Rolin joue avec cela, comme il s’amuse de lui-même. La photo de couverture et le regard de vieux lion fatigué qu’il y a, rappelle l’animal qui figurait en couverture d’Un chasseur de lion. Dans le livre, quelques photos et autoportraits le montrent de façon peu avantageuse. Curieux ambassadeur de la culture française, à « la gueule de vieux pélican ». Contrairement à Tahir Salakhov, rencontré à l’Altunay Kafe, Rolin ne s’est jamais fait tirer le portrait en brillante compagnie, pas même celle de Bernard-Henri Lévy, et il n’a pas d’amitiés « haut placées intercontinentales et transhistoriques », comme Salakhov. Rolin est ailleurs, dans tous les sens du mot. Il consacre ses derniers jours à Bakou à la flânerie, à la rêverie, à la digression. Mythomanes et espions, mégalomanes et petites serveuses au décolleté avantageux, voilà ce qui l’occupe. À travers les courts chapitres de ce récit, qui sont autant de pistes ouvertes, il raconte la jeunesse du romanesque Koba, qui n’est pas encore le féroce dictateur Staline, évoque Kurban Saïd, l’auteur du grand roman azeri Ali et Nino. Ce Saïd, né Lev Nussimbaum, est un fabulateur peu sympathique, qui, surnommé « Le musulman » parce qu’il a choisi cette religion, finira à Positano en zélateur de Mussolini, après avoir été exclu de la Chambre des écrivains allemands au moment du nazisme, en raison de ses origines juives. Et puis l’on croise Richard Sorge, le célèbre agent soviétique né dans un village des contreforts du Caucase habité par des paysans souabes installés là depuis Napoléon. Sorge mène Rolin jusqu’à Xanlar, autrefois nommée Helenendorf, village typique de la Forêt-Noire aux confins de l’Asie…

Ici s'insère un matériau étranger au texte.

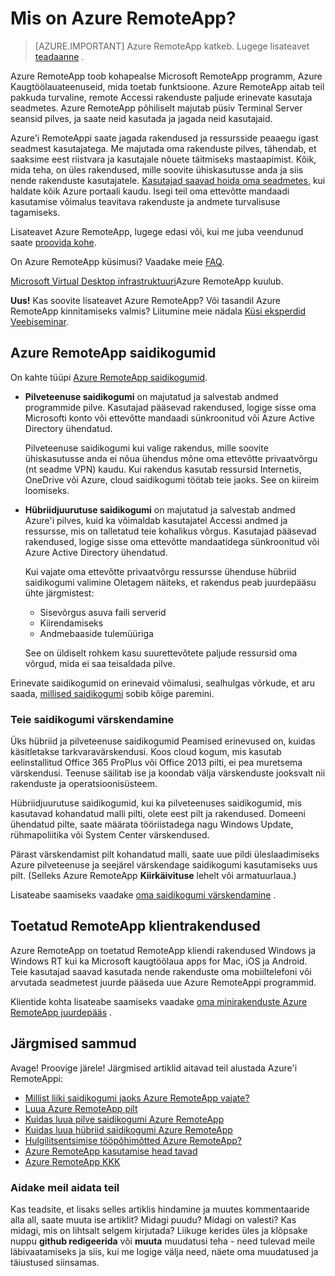 <properties 
    pageTitle="Mis on Azure RemoteApp? | Microsoft Azure'i" 
    description="Saate teada, kuidas rakendusi ja mis tahes seadme kaudu Azure RemoteApp ressursse ühiskasutusse andmine." 
    services="remoteapp" 
    documentationCenter="" 
    authors="lizap" 
    manager="mbaldwin" 
    editor=""/>

<tags 
    ms.service="remoteapp" 
    ms.workload="compute" 
    ms.tgt_pltfrm="na" 
    ms.devlang="na" 
    ms.topic="get-started-article" 
    ms.date="08/15/2016" 
    ms.author="elizapo"/>

# <a name="what-is-azure-remoteapp"></a>Mis on Azure RemoteApp?

> [AZURE.IMPORTANT]
> Azure RemoteApp katkeb. Lugege lisateavet [teadaanne](https://go.microsoft.com/fwlink/?linkid=821148) .

Azure RemoteApp toob kohapealse Microsoft RemoteApp programm, Azure Kaugtöölauateenuseid, mida toetab funktsioone. Azure RemoteApp aitab teil pakkuda turvaline, remote Accessi rakenduste paljude erinevate kasutaja seadmetes. Azure RemoteApp põhiliselt majutab püsiv Terminal Server seansid pilves, ja saate neid kasutada ja jagada neid kasutajaid.

Azure'i RemoteAppi saate jagada rakendused ja ressursside peaaegu igast seadmest kasutajatega. Me majutada oma rakenduste pilves, tähendab, et saaksime eest riistvara ja kasutajale nõuete täitmiseks mastaapimist. Kõik, mida teha, on üles rakendused, mille soovite ühiskasutusse anda ja siis nende rakenduste kasutajatele. [Kasutajad saavad hoida oma seadmetes](remoteapp-clients.md), kui haldate kõik Azure portaali kaudu. Isegi teil oma ettevõtte mandaadi kasutamise võimalus teavitava rakenduste ja andmete turvalisuse tagamiseks.

Lisateavet Azure RemoteApp, lugege edasi või, kui me juba veendunud saate [proovida kohe](https://azure.microsoft.com/services/remoteapp/).

On Azure RemoteApp küsimusi? Vaadake meie [FAQ](remoteapp-faq.md).

[Microsoft Virtual Desktop infrastruktuuri](http://www.microsoft.com/server-cloud/products/virtual-desktop-infrastructure/explore.aspx)Azure RemoteApp kuulub.

**Uus!** Kas soovite lisateavet Azure RemoteApp? Või tasandil Azure RemoteApp kinnitamiseks valmis? Liitumine meie nädala [Küsi eksperdid Veebiseminar](https://azureinfo.microsoft.com/AzureRemoteAppAskTheExperts-Registration-Page.html?ls=Website).

## <a name="azure-remoteapp-collections"></a>Azure RemoteApp saidikogumid
On kahte tüüpi [Azure RemoteApp saidikogumid](remoteapp-collections.md).


- **Pilveteenuse saidikogumi** on majutatud ja salvestab andmed programmide pilve. Kasutajad pääsevad rakendused, logige sisse oma Microsofti konto või ettevõtte mandaadi sünkroonitud või Azure Active Directory ühendatud.

    Pilveteenuse saidikogumi kui valige rakendus, mille soovite ühiskasutusse anda ei nõua ühendus mõne oma ettevõtte privaatvõrgu (nt seadme VPN) kaudu. Kui rakendus kasutab ressursid Internetis, OneDrive või Azure, cloud saidikogumi töötab teie jaoks. See on kiireim loomiseks.

- **Hübriidjuurutuse saidikogumi** on majutatud ja salvestab andmed Azure'i pilves, kuid ka võimaldab kasutajatel Accessi andmed ja ressursse, mis on talletatud teie kohalikus võrgus. Kasutajad pääsevad rakendused, logige sisse oma ettevõtte mandaatidega sünkroonitud või Azure Active Directory ühendatud.

    Kui vajate oma ettevõtte privaatvõrgu ressursse ühenduse hübriid saidikogumi valimine Oletagem näiteks, et rakendus peab juurdepääsu ühte järgmistest:

    - Sisevõrgus asuva faili serverid
    - Kiirendamiseks
    - Andmebaaside tulemüüriga

    See on üldiselt rohkem kasu suurettevõtete paljude ressursid oma võrgud, mida ei saa teisaldada pilve.

Erinevate saidikogumid on erinevaid võimalusi, sealhulgas võrkude, et aru saada, [millised saidikogumi](remoteapp-collections.md) sobib kõige paremini. 


### <a name="updating-your-collection"></a>Teie saidikogumi värskendamine
Üks hübriid ja pilveteenuse saidikogumid Peamised erinevused on, kuidas käsitletakse tarkvaravärskendusi. Koos cloud kogum, mis kasutab eelinstallitud Office 365 ProPlus või Office 2013 pilti, ei pea muretsema värskendusi. Teenuse säilitab ise ja koondab välja värskenduste jooksvalt nii rakenduste ja operatsioonisüsteem.

Hübriidjuurutuse saidikogumid, kui ka pilveteenuses saidikogumid, mis kasutavad kohandatud malli pilti, olete eest pilt ja rakendused. Domeeni ühendatud pilte, saate määrata tööriistadega nagu Windows Update, rühmapoliitika või System Center värskendused.

Pärast värskendamist pilt kohandatud malli, saate uue pildi üleslaadimiseks Azure pilveteenuse ja seejärel värskendage saidikogumi kasutamiseks uus pilt. (Selleks Azure RemoteApp **Kiirkäivituse** lehelt või armatuurlaua.)

Lisateabe saamiseks vaadake [oma saidikogumi värskendamine](remoteapp-update.md) .

## <a name="supported-remoteapp-clients"></a>Toetatud RemoteApp klientrakendused
Azure RemoteApp on toetatud RemoteApp kliendi rakendused Windows ja Windows RT kui ka Microsoft kaugtöölaua apps for Mac, iOS ja Android. Teie kasutajad saavad kasutada nende rakenduste oma mobiiltelefoni või arvutada seadmetest juurde pääseda uue Azure RemoteAppi programmid.

Klientide kohta lisateabe saamiseks vaadake [oma minirakenduste Azure RemoteApp juurdepääs](remoteapp-clients.md) .

## <a name="next-steps"></a>Järgmised sammud
Avage! Proovige järele! Järgmised artiklid aitavad teil alustada Azure'i RemoteAppi:

- [Millist liiki saidikogumi jaoks Azure RemoteApp vajate?](remoteapp-collections.md)
- [Luua Azure RemoteApp pilt](remoteapp-imageoptions.md)
- [Kuidas luua pilve saidikogumi Azure RemoteApp](remoteapp-create-cloud-deployment.md)
- [Kuidas luua hübriid saidikogumi Azure RemoteApp](remoteapp-create-hybrid-deployment.md)
- [Hulgilitsentsimise tööpõhimõtted Azure RemoteApp?](remoteapp-licensing.md)
- [Azure RemoteApp kasutamise head tavad](remoteapp-bestpractices.md)
- [Azure RemoteApp KKK](remoteapp-faq.md)
 

### <a name="help-us-help-you"></a>Aidake meil aidata teil 
Kas teadsite, et lisaks selles artiklis hindamine ja muutes kommentaaride alla all, saate muuta ise artiklit? Midagi puudu? Midagi on valesti? Kas midagi, mis on lihtsalt selgem kirjutada? Liikuge kerides üles ja klõpsake nuppu **github redigeerida** või **muuta** muudatusi teha - need tulevad meile läbivaatamiseks ja siis, kui me logige välja need, näete oma muudatused ja täiustused siinsamas.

Bakou, derniers jours n’en finit pas de nous balader au meilleur sens du terme. Rolin s’invente deux filles, de deux mariages qui lui donnent enfin le rôle de père lui manquant jusque-là. Il déambule des noms aux lieux, émet des hypothèses (ainsi sur les origines khazares du Gefillter Fisch, la carpe à la juive), répond aux questions angoissées des Azeris sur le sort d’Alain Delon, de Jean Gabin ou de « Depardiou », écrit un roman qu’on lirait volontiers sur Une nuit d’amour de Charles de Gaulle, se rend au Turkménistan voisin, décrivant Achgabat, capitale à la Eurodisney d’une des dictatures les plus étonnantes de la planète (sans doute pas qu’étonnante)… Bref, Rolin surprend.

La mort revient, réelle cette fois-ci, dans les dernières pages du livre, celle de deux amis, deux grands lecteurs qui ont disparu tandis qu’il écrivait. Elle rappelle la force de l’amitié, la présence des livres qui nous sauve de tout ou presque, la fidélité. Sans doute est-ce ce qui rend éternel.